**INFORMATION SHOWN**

>>>>

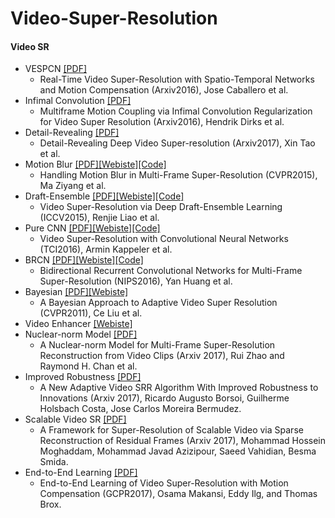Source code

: # Video-Super-Resolution

#### Video SR
 * VESPCN [[PDF]](https://arxiv.org/pdf/1611.05250.pdf)
   * Real-Time Video Super-Resolution with Spatio-Temporal Networks and Motion Compensation (Arxiv2016), Jose Caballero et al.
 * Infimal Convolution [[PDF]](https://arxiv.org/pdf/1611.07767.pdf)
   * Multiframe Motion Coupling via Infimal Convolution Regularization for Video Super Resolution (Arxiv2016), Hendrik Dirks et al.
 * Detail-Revealing [[PDF]](https://arxiv.org/pdf/1704.02738.pdf)
   * Detail-Revealing Deep Video Super-resolution (Arxiv2017), Xin Tao et al. 
 * Motion Blur [[PDF]](http://www.cse.cuhk.edu.hk/~leojia/projects/mfsr/papers/mfsr_final.pdf)[[Webiste]](http://www.cse.cuhk.edu.hk/~leojia/projects/mfsr/index.html)[[Code]](http://www.cse.cuhk.edu.hk/~leojia/projects/mfsr/data/mfsr_pcode_v0.2.zip)
   * Handling Motion Blur in Multi-Frame Super-Resolution (CVPR2015), Ma Ziyang et al. 
 * Draft-Ensemble [[PDF]](http://www.cse.cuhk.edu.hk/leojia/projects/DeepSR/papers/DeepSR_final.pdf)[[Webiste]](http://www.cse.cuhk.edu.hk/leojia/projects/DeepSR/index.html)[[Code]](http://www.cse.cuhk.edu.hk/leojia/projects/DeepSR/data/DeepSR_code.zip)
   * Video Super-Resolution via Deep Draft-Ensemble Learning (ICCV2015), Renjie Liao et al.  
 * Pure CNN [[PDF]](http://ieeexplore.ieee.org/stamp/stamp.jsp?arnumber=7444187)[[Webiste]](http://ivpl.eecs.northwestern.edu/content/research-projects/17151)[[Code]](http://ivpl.eecs.northwestern.edu/system/files/VSRnet_source.zip)
   * Video Super-Resolution with Convolutional Neural Networks (TCI2016), Armin Kappeler et al.     
 * BRCN [[PDF]](https://papers.nips.cc/paper/5778-bidirectional-recurrent-convolutional-networks-for-multi-frame-super-resolution.pdf)[[Webiste]](https://github.com/linan142857/BRCN)[[Code]](https://github.com/linan142857/BRCN)
   * Bidirectional Recurrent Convolutional Networks for Multi-Frame Super-Resolution (NIPS2016), Yan Huang et al.    
 * Bayesian [[PDF]](https://people.csail.mit.edu/celiu/pdfs/VideoSR.pdf)[[Webiste]](https://people.csail.mit.edu/celiu/CVPR2011/default.html)
   * A Bayesian Approach to Adaptive Video Super Resolution (CVPR2011), Ce Liu et al.   
 * Video Enhancer [[Webiste]](http://www.infognition.com/videoenhancer/)
 * Nuclear-norm Model [[PDF]](https://arxiv.org/pdf/1704.06196.pdf)
   * A Nuclear-norm Model for Multi-Frame Super-Resolution Reconstruction from Video Clips (Arxiv 2017), Rui Zhao and Raymond H. Chan et al.
 * Improved Robustness [[PDF]](https://arxiv.org/pdf/1706.04695.pdf)
   * A New Adaptive Video SRR Algorithm With Improved Robustness to Innovations (Arxiv 2017), Ricardo Augusto Borsoi, Guilherme Holsbach Costa, Jose Carlos Moreira Bermudez.
 * Scalable Video SR [[PDF]](https://arxiv.org/pdf/1707.09926.pdf)
   * A Framework for Super-Resolution of Scalable Video via Sparse Reconstruction of Residual Frames (Arxiv 2017), Mohammad Hossein Moghaddam, Mohammad Javad Azizipour, Saeed Vahidian, Besma Smida. 
 * End-to-End Learning [[PDF]](https://arxiv.org/pdf/1707.00471.pdf)
   * End-to-End Learning of Video Super-Resolution with Motion Compensation (GCPR2017), Osama Makansi, Eddy Ilg, and Thomas Brox.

<<<<

**PROBLEM TO WORK ON**
Within the listing above, extract exactly the lines from the line with "Ziyang et al." to the line with "Liao et al.", the two named lines included, and no others.

**WRITTEN RESPONSE**
   * Handling Motion Blur in Multi-Frame Super-Resolution (CVPR2015), Ma Ziyang et al. 
 * Draft-Ensemble [[PDF]](http://www.cse.cuhk.edu.hk/leojia/projects/DeepSR/papers/DeepSR_final.pdf)[[Webiste]](http://www.cse.cuhk.edu.hk/leojia/projects/DeepSR/index.html)[[Code]](http://www.cse.cuhk.edu.hk/leojia/projects/DeepSR/data/DeepSR_code.zip)
   * Video Super-Resolution via Deep Draft-Ensemble Learning (ICCV2015), Renjie Liao et al.  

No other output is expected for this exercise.